◆ **Task to complete**
If a line in the records contains the string "mínimo", show that line.

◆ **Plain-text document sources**
________
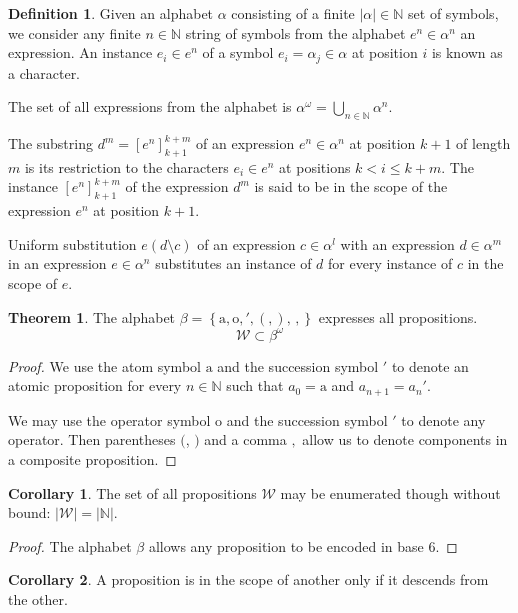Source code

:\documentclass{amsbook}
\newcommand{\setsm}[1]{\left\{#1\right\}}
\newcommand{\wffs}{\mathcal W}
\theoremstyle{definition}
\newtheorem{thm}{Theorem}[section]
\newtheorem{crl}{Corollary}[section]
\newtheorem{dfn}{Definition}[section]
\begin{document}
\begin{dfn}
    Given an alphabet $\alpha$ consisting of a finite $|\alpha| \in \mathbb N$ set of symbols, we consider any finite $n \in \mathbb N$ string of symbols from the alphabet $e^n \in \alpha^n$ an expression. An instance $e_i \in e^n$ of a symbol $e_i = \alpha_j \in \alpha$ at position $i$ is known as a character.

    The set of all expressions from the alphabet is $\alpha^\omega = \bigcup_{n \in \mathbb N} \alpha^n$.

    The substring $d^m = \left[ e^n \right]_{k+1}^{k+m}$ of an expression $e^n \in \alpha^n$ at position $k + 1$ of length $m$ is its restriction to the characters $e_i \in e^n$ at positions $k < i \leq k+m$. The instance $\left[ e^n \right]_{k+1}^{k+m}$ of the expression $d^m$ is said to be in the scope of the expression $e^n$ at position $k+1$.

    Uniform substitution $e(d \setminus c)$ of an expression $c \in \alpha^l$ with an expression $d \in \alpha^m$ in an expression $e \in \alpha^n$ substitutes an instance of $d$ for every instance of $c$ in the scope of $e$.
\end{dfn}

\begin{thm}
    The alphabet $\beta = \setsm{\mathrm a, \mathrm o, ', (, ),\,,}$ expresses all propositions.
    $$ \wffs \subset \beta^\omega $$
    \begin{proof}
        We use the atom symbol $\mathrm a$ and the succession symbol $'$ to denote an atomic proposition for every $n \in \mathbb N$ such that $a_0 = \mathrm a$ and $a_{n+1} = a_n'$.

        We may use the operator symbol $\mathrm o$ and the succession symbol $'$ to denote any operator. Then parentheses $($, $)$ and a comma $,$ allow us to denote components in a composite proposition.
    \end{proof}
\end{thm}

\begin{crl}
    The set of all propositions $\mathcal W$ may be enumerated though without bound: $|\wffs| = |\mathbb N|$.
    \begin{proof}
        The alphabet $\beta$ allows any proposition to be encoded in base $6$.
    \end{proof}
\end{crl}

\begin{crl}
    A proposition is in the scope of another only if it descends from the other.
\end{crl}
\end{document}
________
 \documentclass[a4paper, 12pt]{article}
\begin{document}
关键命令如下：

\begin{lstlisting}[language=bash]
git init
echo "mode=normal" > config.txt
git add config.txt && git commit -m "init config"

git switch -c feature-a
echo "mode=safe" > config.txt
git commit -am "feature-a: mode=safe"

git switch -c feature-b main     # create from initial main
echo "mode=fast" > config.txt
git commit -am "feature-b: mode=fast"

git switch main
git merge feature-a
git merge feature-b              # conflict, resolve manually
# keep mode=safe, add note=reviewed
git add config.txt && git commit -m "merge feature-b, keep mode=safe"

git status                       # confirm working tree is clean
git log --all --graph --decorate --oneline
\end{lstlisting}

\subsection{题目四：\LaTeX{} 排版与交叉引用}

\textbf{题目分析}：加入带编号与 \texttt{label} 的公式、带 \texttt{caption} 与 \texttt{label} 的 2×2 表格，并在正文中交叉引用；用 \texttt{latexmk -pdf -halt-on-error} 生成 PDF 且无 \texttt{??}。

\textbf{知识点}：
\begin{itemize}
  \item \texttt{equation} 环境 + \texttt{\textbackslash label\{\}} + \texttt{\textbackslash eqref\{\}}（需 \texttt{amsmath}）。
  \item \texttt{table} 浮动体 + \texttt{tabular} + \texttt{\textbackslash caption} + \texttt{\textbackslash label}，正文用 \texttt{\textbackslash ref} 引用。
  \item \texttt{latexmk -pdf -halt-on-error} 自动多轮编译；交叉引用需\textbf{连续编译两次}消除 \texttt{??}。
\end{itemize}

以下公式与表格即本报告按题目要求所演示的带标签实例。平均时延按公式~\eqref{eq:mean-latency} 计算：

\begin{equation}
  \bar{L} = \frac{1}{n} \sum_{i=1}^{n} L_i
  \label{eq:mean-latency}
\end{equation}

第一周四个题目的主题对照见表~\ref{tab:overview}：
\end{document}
________
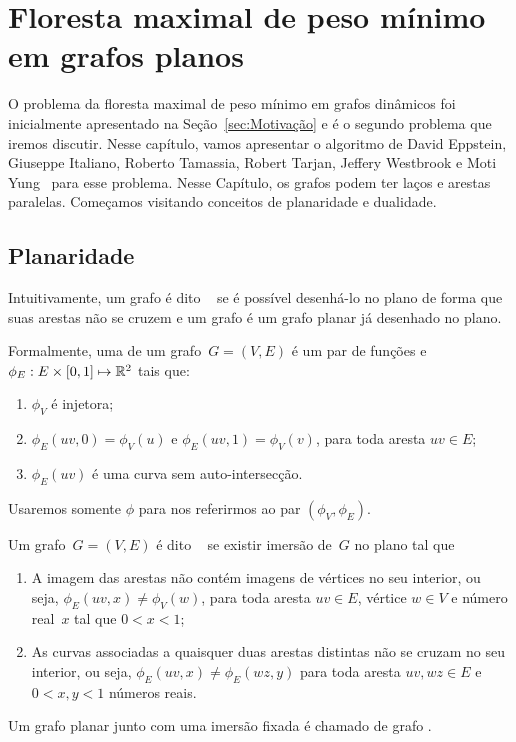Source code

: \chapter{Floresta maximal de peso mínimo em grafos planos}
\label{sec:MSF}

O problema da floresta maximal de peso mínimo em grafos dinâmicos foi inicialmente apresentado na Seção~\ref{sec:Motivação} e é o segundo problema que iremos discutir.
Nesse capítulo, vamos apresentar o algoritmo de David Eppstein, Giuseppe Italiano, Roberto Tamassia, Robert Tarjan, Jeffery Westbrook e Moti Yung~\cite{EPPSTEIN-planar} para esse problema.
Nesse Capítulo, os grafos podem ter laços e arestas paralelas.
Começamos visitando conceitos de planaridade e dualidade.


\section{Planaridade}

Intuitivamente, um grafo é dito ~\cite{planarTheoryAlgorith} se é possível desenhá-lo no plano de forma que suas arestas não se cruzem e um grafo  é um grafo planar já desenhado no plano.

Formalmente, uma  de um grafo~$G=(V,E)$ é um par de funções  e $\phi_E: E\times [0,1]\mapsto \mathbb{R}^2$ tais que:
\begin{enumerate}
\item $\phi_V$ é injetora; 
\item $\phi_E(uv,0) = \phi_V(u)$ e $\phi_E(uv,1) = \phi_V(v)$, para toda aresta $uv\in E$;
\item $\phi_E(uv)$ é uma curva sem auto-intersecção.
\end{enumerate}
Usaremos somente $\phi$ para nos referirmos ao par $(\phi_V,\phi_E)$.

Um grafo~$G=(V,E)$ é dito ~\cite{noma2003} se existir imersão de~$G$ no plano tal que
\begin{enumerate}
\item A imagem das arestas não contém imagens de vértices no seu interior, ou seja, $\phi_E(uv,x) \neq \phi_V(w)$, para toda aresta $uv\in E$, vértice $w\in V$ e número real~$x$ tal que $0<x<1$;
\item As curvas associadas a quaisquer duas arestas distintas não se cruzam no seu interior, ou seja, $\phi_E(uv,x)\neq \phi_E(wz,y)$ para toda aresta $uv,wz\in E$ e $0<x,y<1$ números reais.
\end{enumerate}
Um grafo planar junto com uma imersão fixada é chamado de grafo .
________
◆ **Problem solution**
: \chapter{Floresta maximal de peso mínimo em grafos planos}
O problema da floresta maximal de peso mínimo em grafos dinâmicos foi inicialmente apresentado na Seção~\ref{sec:Motivação} e é o segundo problema que iremos discutir.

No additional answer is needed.